Nabucco opened the season at the Deutsche Oper Berlin, marking the first time in the company’s 100-year history that Verdi’s opera has been performed. Directed by Keith Warner, known for his often flamboyant productions, and conducted by Andrea Battistoni, the opera was warmly received by a delighted audience.
The opera tells the story of the Hebrews’ defeat and exile to Babylon during the reign of King Nebuchadnezzar. Set in the early Victorian era, the production managed to be lavish and grim at once. The Hebrews, led by Zaccaria, wore black frocks and suits; the Babylonians, led first by Nabucco and then by Abigaille, his adopted daughter, were arrayed in copper and black. The setting was minimal: a tower to denote Babylon, a printing press, a square wooden building to act as both Hebrew temple and execution scaffold, an army of wooden chairs. The suggestion that the battle between the spiritual and the temporal is never-ending was prevalent. Indeed, an elderly man watched over the proceedings, changing sets as need be, removing jackets, shuffling chairs.
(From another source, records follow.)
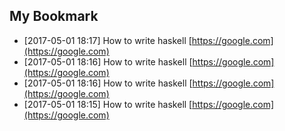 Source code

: ## My Bookmark

- [2017-05-01 18:17] How to write haskell [https://google.com](https://google.com)
- [2017-05-01 18:16] How to write haskell [https://google.com](https://google.com)
- [2017-05-01 18:16] How to write haskell [https://google.com](https://google.com)
- [2017-05-01 18:15] How to write haskell [https://google.com](https://google.com)


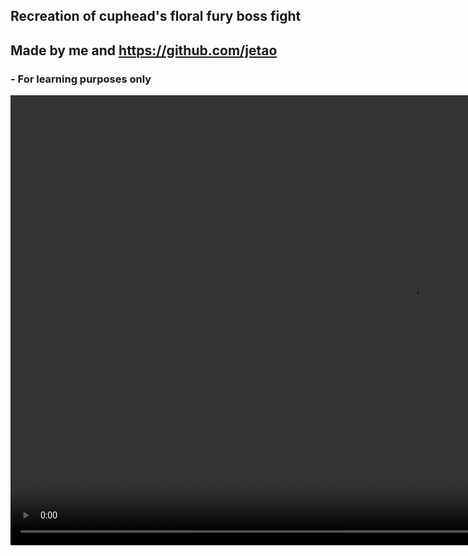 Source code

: ## Recreation of cuphead's floral fury boss fight

## Made by me and https://github.com/jetao

### - For learning purposes only

<video width="1280" height="720" controls>
  <source src="https://giant.gfycat.com/FriendlyWildHorseshoebat.webm">
</video>
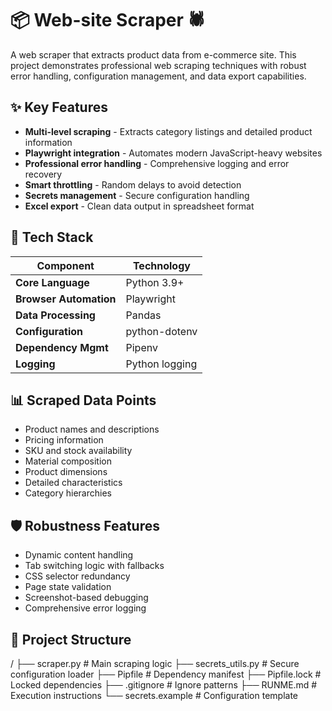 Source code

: # 📦 Web-site Scraper 🕷️

A web scraper that extracts product data from e-commerce site. This project demonstrates professional web scraping techniques with robust error handling, configuration management, and data export capabilities.

## ✨ Key Features
- **Multi-level scraping** - Extracts category listings and detailed product information
- **Playwright integration** - Automates modern JavaScript-heavy websites
- **Professional error handling** - Comprehensive logging and error recovery
- **Smart throttling** - Random delays to avoid detection
- **Secrets management** - Secure configuration handling
- **Excel export** - Clean data output in spreadsheet format

## 🧰 Tech Stack
| Component | Technology |
|-----------|------------|
| **Core Language** | Python 3.9+ |
| **Browser Automation** | Playwright |
| **Data Processing** | Pandas |
| **Configuration** | python-dotenv |
| **Dependency Mgmt** | Pipenv |
| **Logging** | Python logging |

## 📊 Scraped Data Points
- Product names and descriptions
- Pricing information
- SKU and stock availability
- Material composition
- Product dimensions
- Detailed characteristics
- Category hierarchies

## 🛡️ Robustness Features
- Dynamic content handling
- Tab switching logic with fallbacks
- CSS selector redundancy
- Page state validation
- Screenshot-based debugging
- Comprehensive error logging

## 📂 Project Structure
/
├── scraper.py # Main scraping logic
├── secrets_utils.py # Secure configuration loader
├── Pipfile # Dependency manifest
├── Pipfile.lock # Locked dependencies
├── .gitignore # Ignore patterns
├── RUNME.md # Execution instructions
└── secrets.example # Configuration template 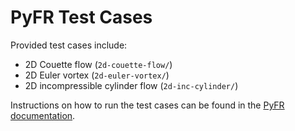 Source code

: # PyFR Test Cases

Provided test cases include:

- 2D Couette flow (`2d-couette-flow/`)
- 2D Euler vortex (`2d-euler-vortex/`)
- 2D incompressible cylinder flow (`2d-inc-cylinder/`)

Instructions on how to run the test cases can be found in the 
[PyFR documentation](https://pyfr.readthedocs.io/en/latest/examples.html).
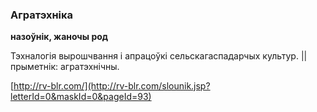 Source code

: ### Агратэхніка
**назоўнік, жаночы род**

Тэхналогія вырошчвання і апрацоўкі сельскагаспадарчых культур. || прыметнік: агратэхнічны.

<a rel="author">[http://rv-blr.com/](http://rv-blr.com/slounik.jsp?letterId=0&maskId=0&pageId=93)</a>
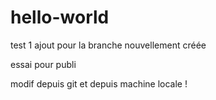 # hello-world
test 1
ajout pour la branche nouvellement créée

essai pour publi

modif depuis git et depuis machine locale !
Watching. Waiting.
The singers outdid themselves. Anna Smirnova, as Abigaille, the work’s true villain, peeled the wallpaper not once, but many, many times. Her hatred of the Hebrews and her rage on finding out that she was born one of them leads to many arias and ensembles of vengeance. Smirnova’s voice is strong and supple; she held her numerous high Cs with aplomb, going sharp only once, during the final quintet in Act II. As her supposed sister Fenena, Jana Kuracová sang with a light, supple soprano. Her final prayer was delivered with grace and dignity. Smaller and slighter than Smirnova, Kuracová was an excellent foil to the former’s bloodthirsty intensity. Her grace and her sympathy for the Hebrews allows Fenena to be overpowered by Abigaille’s homicidal hatred, but nonetheless, there was no doubt which sister had the greater spirit.
Their mutual love interest, Ismaele, was sung by Korean tenor Yosep Kang with a beautiful, clear tone. Though perhaps not singing one of opera’s greatest tenor roles, Kang gave a committed performance and received strong ovations for his crystal-clear tone. Zaccaria, the Jewish high priest, was sung by Vitalij Kowaljow. His bass was deeply resonant, filling the house as he called down the judgments of God upon Nabucco. His Italian diction was clear and precise, and intensity admirable. And Johan Reuter, in the title role, was mesmerizing. He ran the gamut from confident, swaggering king to deranged blasphemer to helpless penitent with a sweep of emotion that was fantastically carried by his clean baritone. Nabucco’s prayer to the God of the Hebrews was enough to bring tears to the eyes.
Indeed, it was in Act IV that the production outdid itself. The Chorus of the Hebrew Slaves, one of the most famous of Verdi’s choruses and one that comes with many legends attached, is a stirring hymn to freedom, and the orchestra and chorus of the Deutsche Oper handled it well. Though the chorus was not without its problems in the evening (an inability to pronounce Italian properly being the chief fault), “Va, pensiero” was hypnotic. At each swell in the music, the chorus held aloft long strips of canvas printed with phrases in Hebrew, which were then reverently laid along the front of the stage. As they were then led off to their doom, one of the guards took a book of scripture from a chorus member. This book passed through their hands until it reached the guard watching over Nabucco, who curled on the steps to read it while Nabucco prayed. This, then, was the means by which Nabucco was converted. When he rallied his soldiers, the book was brought to him; he read it during a musical interlude, and wielded it for the rest of the action. It was the book, held up by Nabucco, that caused the ropes being placed around the Hebrews’ necks to fall, useless. And it was with the book that Nabucco knelt at Zaccaria’s feet to beg forgiveness. As Abigaille came in, trailing propaganda broadsheets and with her spirit broken, Zaccaria wrapped his prayer shawl about the humbled king and told him to serve God. And as the set closed around the characters, the elderly man who had watched it all walked to join his people, glancing at Abigaille as he passed, and it was then that they all realized just who this old man really was. Abigaille fell against the doors, unforgiven, and the lights went down.
It was a stirring, powerful conclusion to a beautiful performance.